**To do:** Start at the line below containing "### Dependecies" and stop at the line containing "- Chong Z, Ruan". Repeat every line of that stretch exactly, and nothing outside it.

BEGIN Data extracts

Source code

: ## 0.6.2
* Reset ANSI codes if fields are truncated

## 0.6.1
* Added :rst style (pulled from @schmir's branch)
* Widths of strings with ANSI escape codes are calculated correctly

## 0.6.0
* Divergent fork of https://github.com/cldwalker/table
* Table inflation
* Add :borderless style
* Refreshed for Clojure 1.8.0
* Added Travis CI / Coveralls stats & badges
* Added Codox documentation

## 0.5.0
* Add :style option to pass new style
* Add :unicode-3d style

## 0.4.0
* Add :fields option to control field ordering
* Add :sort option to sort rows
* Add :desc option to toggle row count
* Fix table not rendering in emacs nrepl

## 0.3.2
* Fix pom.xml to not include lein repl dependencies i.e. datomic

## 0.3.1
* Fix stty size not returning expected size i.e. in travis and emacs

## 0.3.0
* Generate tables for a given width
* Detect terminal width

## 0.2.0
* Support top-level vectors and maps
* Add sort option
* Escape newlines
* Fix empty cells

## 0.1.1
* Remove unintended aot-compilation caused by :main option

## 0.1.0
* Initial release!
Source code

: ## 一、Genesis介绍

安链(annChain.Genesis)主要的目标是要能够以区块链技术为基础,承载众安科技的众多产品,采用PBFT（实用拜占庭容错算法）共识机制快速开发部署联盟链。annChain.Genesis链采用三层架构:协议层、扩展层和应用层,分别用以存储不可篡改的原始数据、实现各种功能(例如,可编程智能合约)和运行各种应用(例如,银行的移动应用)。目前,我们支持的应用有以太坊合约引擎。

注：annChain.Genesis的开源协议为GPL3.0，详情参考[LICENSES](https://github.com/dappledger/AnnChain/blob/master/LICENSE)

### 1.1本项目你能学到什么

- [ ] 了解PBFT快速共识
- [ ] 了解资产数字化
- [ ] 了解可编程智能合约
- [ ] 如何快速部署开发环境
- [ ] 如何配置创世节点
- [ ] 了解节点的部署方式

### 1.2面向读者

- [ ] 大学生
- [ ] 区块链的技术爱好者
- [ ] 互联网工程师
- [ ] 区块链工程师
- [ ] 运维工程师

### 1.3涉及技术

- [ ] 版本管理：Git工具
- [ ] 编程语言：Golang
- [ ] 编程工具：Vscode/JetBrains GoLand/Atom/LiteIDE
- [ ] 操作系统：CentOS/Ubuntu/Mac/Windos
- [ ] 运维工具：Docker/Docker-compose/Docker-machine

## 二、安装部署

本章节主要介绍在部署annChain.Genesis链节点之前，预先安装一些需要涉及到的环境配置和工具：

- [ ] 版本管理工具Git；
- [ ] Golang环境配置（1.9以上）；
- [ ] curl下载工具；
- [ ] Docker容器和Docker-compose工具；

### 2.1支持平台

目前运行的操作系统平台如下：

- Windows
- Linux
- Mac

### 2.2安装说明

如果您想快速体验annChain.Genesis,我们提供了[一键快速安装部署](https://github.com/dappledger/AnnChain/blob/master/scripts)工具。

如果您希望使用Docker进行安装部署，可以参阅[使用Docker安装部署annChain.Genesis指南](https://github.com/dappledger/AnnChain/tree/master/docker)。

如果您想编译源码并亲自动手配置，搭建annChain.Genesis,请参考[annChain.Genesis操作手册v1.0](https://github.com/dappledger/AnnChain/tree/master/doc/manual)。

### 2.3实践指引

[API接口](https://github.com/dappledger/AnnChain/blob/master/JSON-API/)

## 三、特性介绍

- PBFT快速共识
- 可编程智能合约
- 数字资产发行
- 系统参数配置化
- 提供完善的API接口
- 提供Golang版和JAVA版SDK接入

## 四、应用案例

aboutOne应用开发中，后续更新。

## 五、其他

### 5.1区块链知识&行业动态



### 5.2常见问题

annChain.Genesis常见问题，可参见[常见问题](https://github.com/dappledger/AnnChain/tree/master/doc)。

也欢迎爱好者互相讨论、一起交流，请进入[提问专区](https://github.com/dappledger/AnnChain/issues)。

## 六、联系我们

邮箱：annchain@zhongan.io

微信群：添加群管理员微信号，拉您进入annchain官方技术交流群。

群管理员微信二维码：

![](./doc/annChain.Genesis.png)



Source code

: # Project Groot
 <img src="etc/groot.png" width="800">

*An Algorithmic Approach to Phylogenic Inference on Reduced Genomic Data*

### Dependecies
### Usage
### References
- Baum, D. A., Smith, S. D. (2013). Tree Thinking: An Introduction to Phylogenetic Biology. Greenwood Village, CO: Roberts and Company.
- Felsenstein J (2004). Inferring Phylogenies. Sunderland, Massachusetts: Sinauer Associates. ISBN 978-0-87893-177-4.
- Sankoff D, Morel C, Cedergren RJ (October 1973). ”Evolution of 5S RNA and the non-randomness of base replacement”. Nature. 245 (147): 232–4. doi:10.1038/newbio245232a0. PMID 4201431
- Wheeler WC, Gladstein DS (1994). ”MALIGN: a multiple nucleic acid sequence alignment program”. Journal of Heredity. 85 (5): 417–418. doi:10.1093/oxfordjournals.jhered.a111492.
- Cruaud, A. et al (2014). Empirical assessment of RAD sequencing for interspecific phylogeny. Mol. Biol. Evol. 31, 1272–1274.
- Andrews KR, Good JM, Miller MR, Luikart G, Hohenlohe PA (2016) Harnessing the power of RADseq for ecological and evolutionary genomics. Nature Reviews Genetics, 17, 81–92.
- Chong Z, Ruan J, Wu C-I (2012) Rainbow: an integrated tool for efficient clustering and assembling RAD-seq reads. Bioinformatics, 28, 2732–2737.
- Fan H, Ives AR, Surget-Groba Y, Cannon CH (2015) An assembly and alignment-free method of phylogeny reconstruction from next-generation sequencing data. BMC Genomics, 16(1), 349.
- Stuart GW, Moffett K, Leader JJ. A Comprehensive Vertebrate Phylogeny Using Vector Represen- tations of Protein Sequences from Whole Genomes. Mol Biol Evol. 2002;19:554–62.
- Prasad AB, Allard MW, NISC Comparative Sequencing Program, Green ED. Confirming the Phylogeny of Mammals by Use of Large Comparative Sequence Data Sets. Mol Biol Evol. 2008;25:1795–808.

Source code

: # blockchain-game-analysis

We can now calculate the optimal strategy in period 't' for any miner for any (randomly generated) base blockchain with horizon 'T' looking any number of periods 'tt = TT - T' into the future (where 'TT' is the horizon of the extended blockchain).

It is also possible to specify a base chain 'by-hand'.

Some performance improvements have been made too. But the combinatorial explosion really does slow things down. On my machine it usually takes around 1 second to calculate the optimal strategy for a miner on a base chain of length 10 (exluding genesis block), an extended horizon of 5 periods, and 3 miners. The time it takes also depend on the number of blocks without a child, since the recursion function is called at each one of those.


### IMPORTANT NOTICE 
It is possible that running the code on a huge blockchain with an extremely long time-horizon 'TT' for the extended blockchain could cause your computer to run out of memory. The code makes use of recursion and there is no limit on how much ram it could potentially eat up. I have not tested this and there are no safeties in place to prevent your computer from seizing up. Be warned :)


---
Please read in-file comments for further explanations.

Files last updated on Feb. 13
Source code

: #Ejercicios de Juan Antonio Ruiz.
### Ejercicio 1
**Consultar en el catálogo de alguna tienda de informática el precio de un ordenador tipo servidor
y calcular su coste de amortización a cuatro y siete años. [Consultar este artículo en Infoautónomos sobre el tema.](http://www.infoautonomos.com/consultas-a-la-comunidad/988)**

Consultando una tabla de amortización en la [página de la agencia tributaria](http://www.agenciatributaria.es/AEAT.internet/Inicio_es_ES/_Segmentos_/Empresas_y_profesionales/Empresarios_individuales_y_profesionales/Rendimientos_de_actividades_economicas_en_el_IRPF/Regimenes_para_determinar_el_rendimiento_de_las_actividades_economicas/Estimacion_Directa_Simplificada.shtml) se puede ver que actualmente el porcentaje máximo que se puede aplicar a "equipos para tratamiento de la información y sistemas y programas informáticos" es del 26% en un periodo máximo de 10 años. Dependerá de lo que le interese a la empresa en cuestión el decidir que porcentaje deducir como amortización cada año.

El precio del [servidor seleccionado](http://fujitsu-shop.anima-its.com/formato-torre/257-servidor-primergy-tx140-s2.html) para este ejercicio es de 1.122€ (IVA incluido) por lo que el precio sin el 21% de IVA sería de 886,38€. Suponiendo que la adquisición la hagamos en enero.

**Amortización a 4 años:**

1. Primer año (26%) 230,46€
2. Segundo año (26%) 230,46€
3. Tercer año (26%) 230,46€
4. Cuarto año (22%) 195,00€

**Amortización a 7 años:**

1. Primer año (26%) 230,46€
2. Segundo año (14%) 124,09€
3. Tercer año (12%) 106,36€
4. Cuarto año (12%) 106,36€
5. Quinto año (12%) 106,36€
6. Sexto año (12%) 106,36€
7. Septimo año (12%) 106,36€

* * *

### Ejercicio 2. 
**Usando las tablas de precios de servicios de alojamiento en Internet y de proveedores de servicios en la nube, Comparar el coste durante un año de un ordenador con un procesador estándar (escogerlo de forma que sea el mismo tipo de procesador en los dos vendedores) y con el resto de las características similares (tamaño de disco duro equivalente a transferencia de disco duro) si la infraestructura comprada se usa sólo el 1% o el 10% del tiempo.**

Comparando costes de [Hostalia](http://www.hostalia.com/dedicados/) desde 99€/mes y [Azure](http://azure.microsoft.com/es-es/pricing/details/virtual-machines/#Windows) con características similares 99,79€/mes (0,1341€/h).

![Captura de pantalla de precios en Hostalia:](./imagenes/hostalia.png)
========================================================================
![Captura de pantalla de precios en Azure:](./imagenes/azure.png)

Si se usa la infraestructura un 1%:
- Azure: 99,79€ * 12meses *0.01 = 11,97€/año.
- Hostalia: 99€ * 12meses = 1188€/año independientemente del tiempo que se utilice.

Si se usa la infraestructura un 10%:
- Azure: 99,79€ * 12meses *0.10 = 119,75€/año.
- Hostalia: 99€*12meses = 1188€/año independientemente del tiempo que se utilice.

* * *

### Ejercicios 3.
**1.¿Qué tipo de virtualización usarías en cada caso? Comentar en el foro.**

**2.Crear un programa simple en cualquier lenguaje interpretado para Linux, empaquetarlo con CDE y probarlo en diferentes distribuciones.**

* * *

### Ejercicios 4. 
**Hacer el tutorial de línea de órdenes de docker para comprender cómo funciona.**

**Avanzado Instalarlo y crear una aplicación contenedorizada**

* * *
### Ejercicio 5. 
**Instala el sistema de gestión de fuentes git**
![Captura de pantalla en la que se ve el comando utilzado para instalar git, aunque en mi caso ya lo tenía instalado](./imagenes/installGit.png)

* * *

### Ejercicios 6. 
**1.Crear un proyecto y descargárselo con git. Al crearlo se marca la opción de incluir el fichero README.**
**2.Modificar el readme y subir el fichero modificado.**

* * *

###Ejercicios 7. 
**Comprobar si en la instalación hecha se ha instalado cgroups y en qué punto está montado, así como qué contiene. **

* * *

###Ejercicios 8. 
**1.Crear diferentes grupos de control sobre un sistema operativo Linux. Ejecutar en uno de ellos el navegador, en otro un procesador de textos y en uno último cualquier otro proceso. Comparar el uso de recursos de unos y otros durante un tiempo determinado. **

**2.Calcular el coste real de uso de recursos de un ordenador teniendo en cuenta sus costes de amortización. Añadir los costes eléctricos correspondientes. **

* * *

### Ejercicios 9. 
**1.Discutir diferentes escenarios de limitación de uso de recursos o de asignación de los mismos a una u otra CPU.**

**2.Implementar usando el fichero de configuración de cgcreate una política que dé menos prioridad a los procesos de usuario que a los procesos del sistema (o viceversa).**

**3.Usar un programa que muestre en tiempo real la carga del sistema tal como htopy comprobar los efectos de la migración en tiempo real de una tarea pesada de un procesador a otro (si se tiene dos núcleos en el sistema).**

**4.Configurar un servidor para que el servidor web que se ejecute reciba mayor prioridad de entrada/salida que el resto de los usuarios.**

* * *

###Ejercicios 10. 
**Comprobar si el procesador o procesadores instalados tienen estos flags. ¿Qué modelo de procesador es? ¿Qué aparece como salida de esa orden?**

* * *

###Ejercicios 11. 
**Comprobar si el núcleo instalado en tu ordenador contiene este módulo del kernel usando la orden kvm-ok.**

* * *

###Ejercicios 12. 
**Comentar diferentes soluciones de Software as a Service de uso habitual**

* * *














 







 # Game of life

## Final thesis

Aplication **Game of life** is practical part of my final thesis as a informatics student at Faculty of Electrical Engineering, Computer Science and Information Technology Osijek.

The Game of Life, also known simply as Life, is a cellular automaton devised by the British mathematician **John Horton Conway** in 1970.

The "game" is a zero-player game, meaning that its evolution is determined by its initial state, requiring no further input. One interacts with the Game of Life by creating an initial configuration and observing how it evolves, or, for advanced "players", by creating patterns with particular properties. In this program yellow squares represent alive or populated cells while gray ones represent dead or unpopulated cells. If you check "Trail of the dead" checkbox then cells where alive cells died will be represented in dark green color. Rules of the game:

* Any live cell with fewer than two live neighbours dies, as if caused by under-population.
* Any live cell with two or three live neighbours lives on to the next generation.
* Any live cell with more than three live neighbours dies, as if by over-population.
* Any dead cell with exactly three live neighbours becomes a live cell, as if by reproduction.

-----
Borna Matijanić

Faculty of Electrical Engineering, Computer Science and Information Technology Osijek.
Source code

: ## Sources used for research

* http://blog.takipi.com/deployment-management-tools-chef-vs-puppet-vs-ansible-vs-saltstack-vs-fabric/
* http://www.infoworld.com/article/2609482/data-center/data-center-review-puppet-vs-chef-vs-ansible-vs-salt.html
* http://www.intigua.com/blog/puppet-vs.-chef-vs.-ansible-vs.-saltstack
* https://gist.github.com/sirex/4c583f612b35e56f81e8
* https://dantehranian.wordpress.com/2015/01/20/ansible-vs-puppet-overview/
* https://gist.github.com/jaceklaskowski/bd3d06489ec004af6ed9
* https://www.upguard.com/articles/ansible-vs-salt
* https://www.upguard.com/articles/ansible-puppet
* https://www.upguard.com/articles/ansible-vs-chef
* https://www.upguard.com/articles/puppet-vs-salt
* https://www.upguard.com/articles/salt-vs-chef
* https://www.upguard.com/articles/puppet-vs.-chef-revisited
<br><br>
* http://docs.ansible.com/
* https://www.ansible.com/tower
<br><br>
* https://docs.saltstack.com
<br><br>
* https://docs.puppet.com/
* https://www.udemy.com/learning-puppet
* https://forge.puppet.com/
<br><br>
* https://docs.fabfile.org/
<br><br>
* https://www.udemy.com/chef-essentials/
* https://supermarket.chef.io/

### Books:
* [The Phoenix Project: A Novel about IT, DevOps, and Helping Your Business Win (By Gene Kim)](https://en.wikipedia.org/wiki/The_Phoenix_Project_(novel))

END Data extracts

**Answer section:**
### Dependecies
### Usage
### References
- Baum, D. A., Smith, S. D. (2013). Tree Thinking: An Introduction to Phylogenetic Biology. Greenwood Village, CO: Roberts and Company.
- Felsenstein J (2004). Inferring Phylogenies. Sunderland, Massachusetts: Sinauer Associates. ISBN 978-0-87893-177-4.
- Sankoff D, Morel C, Cedergren RJ (October 1973). ”Evolution of 5S RNA and the non-randomness of base replacement”. Nature. 245 (147): 232–4. doi:10.1038/newbio245232a0. PMID 4201431
- Wheeler WC, Gladstein DS (1994). ”MALIGN: a multiple nucleic acid sequence alignment program”. Journal of Heredity. 85 (5): 417–418. doi:10.1093/oxfordjournals.jhered.a111492.
- Cruaud, A. et al (2014). Empirical assessment of RAD sequencing for interspecific phylogeny. Mol. Biol. Evol. 31, 1272–1274.
- Andrews KR, Good JM, Miller MR, Luikart G, Hohenlohe PA (2016) Harnessing the power of RADseq for ecological and evolutionary genomics. Nature Reviews Genetics, 17, 81–92.
- Chong Z, Ruan J, Wu C-I (2012) Rainbow: an integrated tool for efficient clustering and assembling RAD-seq reads. Bioinformatics, 28, 2732–2737.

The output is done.